Le nouveau Défis Sud vient de paraître. Le dossier de cette édition : « L’Europe avec ou sans les paysans du Sud ? » Voici l’éditorial de Freddy Destrait et Thierry Defense…

Microfinance: pour une exception agricole!

La microfinance est en plein boom et cette évolution devrait a priori tous nous réjouir. Personne ne se plaindra de voir un nombre croissant de personnes dans le monde avoir la possibilité d’ouvrir un compte d’épargne ou de bénéficier d’un crédit. D’aucuns se réjouiront de constater l’arrivée, dans les pays du Nord, de nouveaux acteurs, plus commerciaux certes, mais aux moyens financiers nettement supérieurs que les pionniers du secteur qu’étaient les ONG. L’argent –  public ou privé – abonde, les experts se bousculent, les sites Internet spécialisés saturent.

Mais la pauvreté recule-t-elle pour autant ?

Autrefois appelée finance alternative, la microfinance est aujourd’hui qualifiée de finance inclusive. Simple glissement sémantique ? L’inclusion d’un nombre croissant de personnes dans le monde n’ayant pas accès à des produits et à des services financiers adaptés est tout à fait louable. Toutefois, les évolutions législatives, réglementaires ou normatives récentes du secteur et les pratiques qu’elles traduisent sur le terrain favorisent-elles réellement l’inclusion du plus grand nombre ?

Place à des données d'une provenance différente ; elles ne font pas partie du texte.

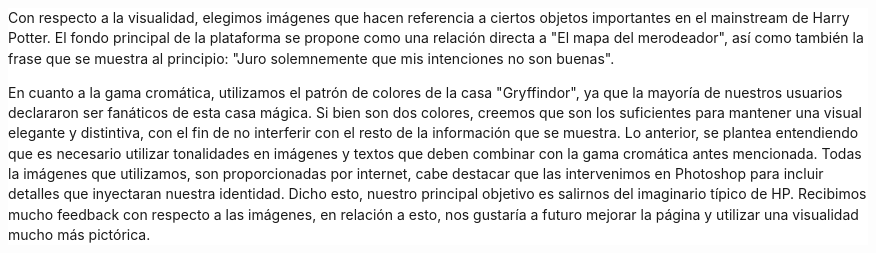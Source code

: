 Con respecto a la visualidad, elegimos imágenes que hacen referencia a ciertos objetos importantes en el mainstream de Harry Potter. El fondo principal de la plataforma se propone como una relación directa a "El mapa del merodeador", así como también la frase que se muestra al principio: "Juro solemnemente que mis intenciones no son buenas". 

En cuanto a la gama cromática, utilizamos el patrón de colores de la casa "Gryffindor", ya que la mayoría de nuestros usuarios declararon ser fanáticos de esta casa mágica. Si bien son dos colores, creemos que son los suficientes para mantener una visual elegante y distintiva, con el fin de no interferir con el resto de la información que se muestra. Lo anterior, se plantea entendiendo que es necesario utilizar tonalidades en imágenes y textos que deben combinar con la gama cromática antes mencionada. Todas la imágenes que utilizamos, son proporcionadas por internet, cabe destacar que las intervenimos en Photoshop para incluir detalles que inyectaran nuestra identidad. Dicho esto, nuestro principal objetivo es salirnos del imaginario típico de HP. Recibimos mucho feedback con respecto a las imágenes, en relación a esto, nos gustaría a futuro mejorar la página y utilizar una visualidad mucho más pictórica.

Prenons l’exemple des ruraux, qui constituent, encore aujourd’hui, la majorité de la population des pays du Sud : leurs besoins ont-ils réellement été pris en compte par les instigateurs de l’évolution actuelle de la microfinance ? Notre propos n’est pas ici de dénoncer sa professionnalisation : elle en avait grand besoin. Mais, à l’instar de nombreux chercheurs, de spécialistes et de praticiens de la (micro) finance rurale, nous plaidons pour une approche différenciée et moins standardisée de son développement. Avec ses partenaires actifs en microfinance, SOS Faim plaide clairement pour une exception agricole ou rurale en la matière !

Cette exception peut être tout d’abord technique, par la création ou le renforcement de produits financiers adaptés aux ruraux : crédits plus longs, taux d’intérêt plus faibles, garanties modulées, assurances agricoles… Des innovations en ce sens existent dans plusieurs pays et elles ont un impact positif certain sur la pauvreté.

Mais, pour qu’elles fonctionnent, ces initiatives doivent bénéficier de l’appui financier des bailleurs de fonds. Sachant que les nouveaux investisseurs, plus commerciaux, exigent logiquement un retour financier (souvent rapide et élevé) sur leurs investissements, on devine qu’ils vont hésiter à soutenir la finance rurale, plus coûteuse et moins rentable.

Nous pensons plutôt que des politiques publiques doivent être renforcées en faveur de la finance rurale. Outre leur rôle législatif ou de supervision dans le domaine de la microfinance, les États du Sud et du Nord ne doivent-ils pas réinvestir dans le milieu rural, en y intégrant la micro finance dans une vision plus globale ? En effet, l’impact de la microfinance ne sera-t-il pas bien désuet s’il n’y a pas de dispensaires dans les villages, pas de routes les reliant à la capitale, pas de bénéficiaires potentiels structurés et donc solvables, pas de politiques agricoles et commerciales en faveur des producteurs locaux, etc. ?

C’est, à nos yeux, le prix à payer pour que la microfinance devienne effectivement un outil inclusif pour les ruraux. Le salut de la microfinance rurale n’est pas que technique. Il est avant tout politique.